An Israeli cabinet minister said on Monday Israel could annex more of the West Bank if Palestinians declared statehood without concluding a peace agreement a move that has ruffled feathers in Tel Aviv with Prime Minister Benjamin Netanyahu warning against "unilateral action."
"If the Palestinians take such a unilateral line, Israel should also consider ... passing a law to annex some of the settlements," Environment Minister Gilad Erdan, a close Netanyahu ally, told Israel Radio.
Without setting a timeframe, Palestinian officials said on Sunday the Palestinians planned to go to the United Nations Security Council in an effort to secure international support for an independent state in the West Bank and Gaza Strip.
Palestinians attributed the move to frustration at the lack of progress in peace talks, which have been stalled for a year. Palestinian President Mahmoud Abbas has said negotiations cannot resume until Israel halts settlement expansion.

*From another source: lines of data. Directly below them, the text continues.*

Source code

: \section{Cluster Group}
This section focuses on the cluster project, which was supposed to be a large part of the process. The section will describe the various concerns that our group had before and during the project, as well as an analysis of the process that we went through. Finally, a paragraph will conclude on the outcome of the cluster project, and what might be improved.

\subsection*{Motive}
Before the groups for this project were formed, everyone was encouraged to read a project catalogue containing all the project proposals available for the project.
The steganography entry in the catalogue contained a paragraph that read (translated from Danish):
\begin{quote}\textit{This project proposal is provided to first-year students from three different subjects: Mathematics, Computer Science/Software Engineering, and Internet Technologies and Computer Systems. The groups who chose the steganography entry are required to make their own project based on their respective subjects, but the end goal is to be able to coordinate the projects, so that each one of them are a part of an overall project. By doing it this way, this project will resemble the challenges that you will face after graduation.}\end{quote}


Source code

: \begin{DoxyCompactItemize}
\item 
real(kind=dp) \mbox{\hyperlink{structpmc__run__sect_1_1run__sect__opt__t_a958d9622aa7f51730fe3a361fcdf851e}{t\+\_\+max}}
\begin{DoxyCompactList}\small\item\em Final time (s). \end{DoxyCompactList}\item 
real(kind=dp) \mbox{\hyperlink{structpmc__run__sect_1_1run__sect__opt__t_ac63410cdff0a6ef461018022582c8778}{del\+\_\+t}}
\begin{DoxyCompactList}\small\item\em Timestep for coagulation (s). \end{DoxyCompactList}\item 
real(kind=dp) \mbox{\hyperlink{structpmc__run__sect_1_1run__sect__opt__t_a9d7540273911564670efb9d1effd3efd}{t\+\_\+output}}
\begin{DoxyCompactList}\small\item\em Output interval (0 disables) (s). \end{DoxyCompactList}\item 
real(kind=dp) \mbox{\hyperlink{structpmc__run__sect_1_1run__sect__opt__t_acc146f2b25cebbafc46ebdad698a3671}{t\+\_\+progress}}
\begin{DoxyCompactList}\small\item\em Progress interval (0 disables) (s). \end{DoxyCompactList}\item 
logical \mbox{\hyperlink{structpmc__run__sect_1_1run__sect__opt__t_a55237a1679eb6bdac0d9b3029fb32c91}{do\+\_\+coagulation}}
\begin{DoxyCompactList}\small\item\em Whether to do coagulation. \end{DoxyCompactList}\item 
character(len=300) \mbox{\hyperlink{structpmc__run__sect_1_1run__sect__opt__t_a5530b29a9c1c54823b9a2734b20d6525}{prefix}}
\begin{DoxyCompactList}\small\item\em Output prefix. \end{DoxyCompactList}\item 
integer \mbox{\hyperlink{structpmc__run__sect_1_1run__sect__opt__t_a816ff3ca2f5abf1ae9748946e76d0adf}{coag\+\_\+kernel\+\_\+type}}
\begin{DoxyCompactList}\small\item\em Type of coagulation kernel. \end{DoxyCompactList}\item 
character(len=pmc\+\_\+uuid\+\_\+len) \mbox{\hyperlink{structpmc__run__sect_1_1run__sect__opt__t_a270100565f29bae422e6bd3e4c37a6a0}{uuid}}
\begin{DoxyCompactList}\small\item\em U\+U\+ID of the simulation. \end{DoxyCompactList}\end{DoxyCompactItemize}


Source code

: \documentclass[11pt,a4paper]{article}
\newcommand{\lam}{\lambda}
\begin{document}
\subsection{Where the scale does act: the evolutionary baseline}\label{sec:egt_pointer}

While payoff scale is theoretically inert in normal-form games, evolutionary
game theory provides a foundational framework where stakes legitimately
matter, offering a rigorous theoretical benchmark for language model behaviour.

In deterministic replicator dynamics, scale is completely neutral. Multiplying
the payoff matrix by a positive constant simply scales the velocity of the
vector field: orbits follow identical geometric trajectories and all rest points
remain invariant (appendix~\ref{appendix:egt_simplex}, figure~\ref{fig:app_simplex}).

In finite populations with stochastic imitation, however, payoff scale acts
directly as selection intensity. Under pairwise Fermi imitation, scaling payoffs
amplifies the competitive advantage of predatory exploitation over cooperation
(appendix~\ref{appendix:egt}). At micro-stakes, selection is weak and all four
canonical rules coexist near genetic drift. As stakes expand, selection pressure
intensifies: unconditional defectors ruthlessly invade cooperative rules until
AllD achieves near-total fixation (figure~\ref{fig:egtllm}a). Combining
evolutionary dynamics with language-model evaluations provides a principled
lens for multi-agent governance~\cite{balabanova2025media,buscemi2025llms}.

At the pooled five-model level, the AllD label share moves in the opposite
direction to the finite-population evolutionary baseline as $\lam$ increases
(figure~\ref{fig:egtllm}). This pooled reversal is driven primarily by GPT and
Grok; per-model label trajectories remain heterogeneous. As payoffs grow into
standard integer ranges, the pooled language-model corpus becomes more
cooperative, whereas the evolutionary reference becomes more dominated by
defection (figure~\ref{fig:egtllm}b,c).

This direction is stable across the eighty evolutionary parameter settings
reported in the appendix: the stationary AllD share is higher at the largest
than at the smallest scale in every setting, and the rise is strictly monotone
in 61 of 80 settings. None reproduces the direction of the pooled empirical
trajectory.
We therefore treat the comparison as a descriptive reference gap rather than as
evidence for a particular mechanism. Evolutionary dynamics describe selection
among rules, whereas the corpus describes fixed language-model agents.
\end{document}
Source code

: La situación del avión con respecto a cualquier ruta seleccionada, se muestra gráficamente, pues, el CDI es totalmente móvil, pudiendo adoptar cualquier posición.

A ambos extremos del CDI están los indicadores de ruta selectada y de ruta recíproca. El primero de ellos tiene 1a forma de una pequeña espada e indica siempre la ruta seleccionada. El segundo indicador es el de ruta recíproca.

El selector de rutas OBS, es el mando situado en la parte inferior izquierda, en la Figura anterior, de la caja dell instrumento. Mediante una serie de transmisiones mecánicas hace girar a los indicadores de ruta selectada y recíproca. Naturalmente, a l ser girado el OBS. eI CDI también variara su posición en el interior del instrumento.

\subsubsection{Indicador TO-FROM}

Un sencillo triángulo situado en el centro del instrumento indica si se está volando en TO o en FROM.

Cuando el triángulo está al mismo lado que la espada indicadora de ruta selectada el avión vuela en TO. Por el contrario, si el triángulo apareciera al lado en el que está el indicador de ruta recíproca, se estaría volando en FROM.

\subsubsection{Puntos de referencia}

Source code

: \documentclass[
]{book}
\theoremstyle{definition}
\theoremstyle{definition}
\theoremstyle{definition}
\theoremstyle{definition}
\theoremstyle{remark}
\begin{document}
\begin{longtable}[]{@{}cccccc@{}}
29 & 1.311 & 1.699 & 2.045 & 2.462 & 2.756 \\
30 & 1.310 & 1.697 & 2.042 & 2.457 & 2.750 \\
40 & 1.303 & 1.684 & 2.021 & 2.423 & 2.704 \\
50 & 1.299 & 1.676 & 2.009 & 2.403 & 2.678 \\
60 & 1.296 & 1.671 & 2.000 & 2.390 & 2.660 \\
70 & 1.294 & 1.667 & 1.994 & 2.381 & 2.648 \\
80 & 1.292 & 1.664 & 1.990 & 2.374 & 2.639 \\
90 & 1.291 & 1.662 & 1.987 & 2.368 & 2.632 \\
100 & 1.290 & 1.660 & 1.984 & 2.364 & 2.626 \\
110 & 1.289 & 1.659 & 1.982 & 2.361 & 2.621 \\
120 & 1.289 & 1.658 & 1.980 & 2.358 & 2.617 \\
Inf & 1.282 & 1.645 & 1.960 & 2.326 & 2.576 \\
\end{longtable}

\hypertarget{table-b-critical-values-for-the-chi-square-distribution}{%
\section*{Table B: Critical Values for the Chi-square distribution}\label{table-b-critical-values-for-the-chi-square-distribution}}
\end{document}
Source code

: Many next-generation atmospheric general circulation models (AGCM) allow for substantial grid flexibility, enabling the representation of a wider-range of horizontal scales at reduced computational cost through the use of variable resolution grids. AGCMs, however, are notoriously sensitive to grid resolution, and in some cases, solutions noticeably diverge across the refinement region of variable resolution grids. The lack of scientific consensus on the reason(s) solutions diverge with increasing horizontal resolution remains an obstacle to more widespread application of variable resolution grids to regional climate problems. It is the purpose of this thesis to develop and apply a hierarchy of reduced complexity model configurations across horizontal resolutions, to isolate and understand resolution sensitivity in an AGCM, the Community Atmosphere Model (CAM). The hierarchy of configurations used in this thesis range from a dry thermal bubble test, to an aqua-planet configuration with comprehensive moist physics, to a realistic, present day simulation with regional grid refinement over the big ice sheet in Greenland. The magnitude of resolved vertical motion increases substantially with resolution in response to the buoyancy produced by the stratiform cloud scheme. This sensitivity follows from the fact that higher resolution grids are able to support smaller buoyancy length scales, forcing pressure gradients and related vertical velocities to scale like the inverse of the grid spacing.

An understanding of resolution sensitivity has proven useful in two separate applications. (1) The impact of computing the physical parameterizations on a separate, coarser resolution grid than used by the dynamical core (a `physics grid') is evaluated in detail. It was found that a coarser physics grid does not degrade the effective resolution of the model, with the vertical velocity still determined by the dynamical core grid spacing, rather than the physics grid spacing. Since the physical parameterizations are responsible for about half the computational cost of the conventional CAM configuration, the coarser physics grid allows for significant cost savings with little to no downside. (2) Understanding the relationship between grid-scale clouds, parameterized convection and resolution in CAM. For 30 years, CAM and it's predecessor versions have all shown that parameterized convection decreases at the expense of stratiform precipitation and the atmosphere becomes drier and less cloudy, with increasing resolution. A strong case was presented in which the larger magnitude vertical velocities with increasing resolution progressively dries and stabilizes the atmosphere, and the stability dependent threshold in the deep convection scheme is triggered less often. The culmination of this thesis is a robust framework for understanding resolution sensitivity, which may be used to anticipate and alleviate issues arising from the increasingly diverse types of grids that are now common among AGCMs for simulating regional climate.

The Palestinian remarks on possible unilateral steps prompted a warning from Netanyahu, who said in a speech on Sunday that only peace talks with Israel would secure a Palestinian state.
"There is no substitute for negotiations between Israel and the Palestinian Authority and any unilateral path will only unravel the framework of agreements between us and will only bring unilateral steps from Israel's side," Netanyahu said.
Senior Palestinian negotiator Saeb Erekat said that the aim of the initiative was not to declare statehood but was meant to preserve the two state option and to formalize international support for the state the Palestinians want to establish.
"Heading to the Security Council to issue a resolution recognizing an independent Palestinian state ... differs entirely from a unilateral declaration of a Palestinian state. The PLO is not proposing the option of declaring a state unilaterally," Erekat said in a statement.
Erdan, in the radio interview, discussed other sanctions open to Israel, which captured the West Bank in a 1967 war and annexed some of the territory along with Arab East Jerusalem.
"Everything is open ... it could begin at stopping the transfer of money that the Israeli government currently transfers to the Palestinian Authority," he said, referring to tax payments Israel collects on the Authority's behalf under interim peace deals.
Erdan said Israel might also consider tightening recently loosened travel restrictions on Palestinians in the West Bank.
Industry and Trade minister Binyamin Ben Eliezer from the centre-left Labor party said negotiations were the only viable option and dismissed the threats to make unilateral moves.
"In my opinion this whole thing about annexation is just words. I think the Palestinian threat also is just words. A ping-pong of declarations will get us nowhere, the only way forward is to bring the sides together for negotiations," he told Army Radio.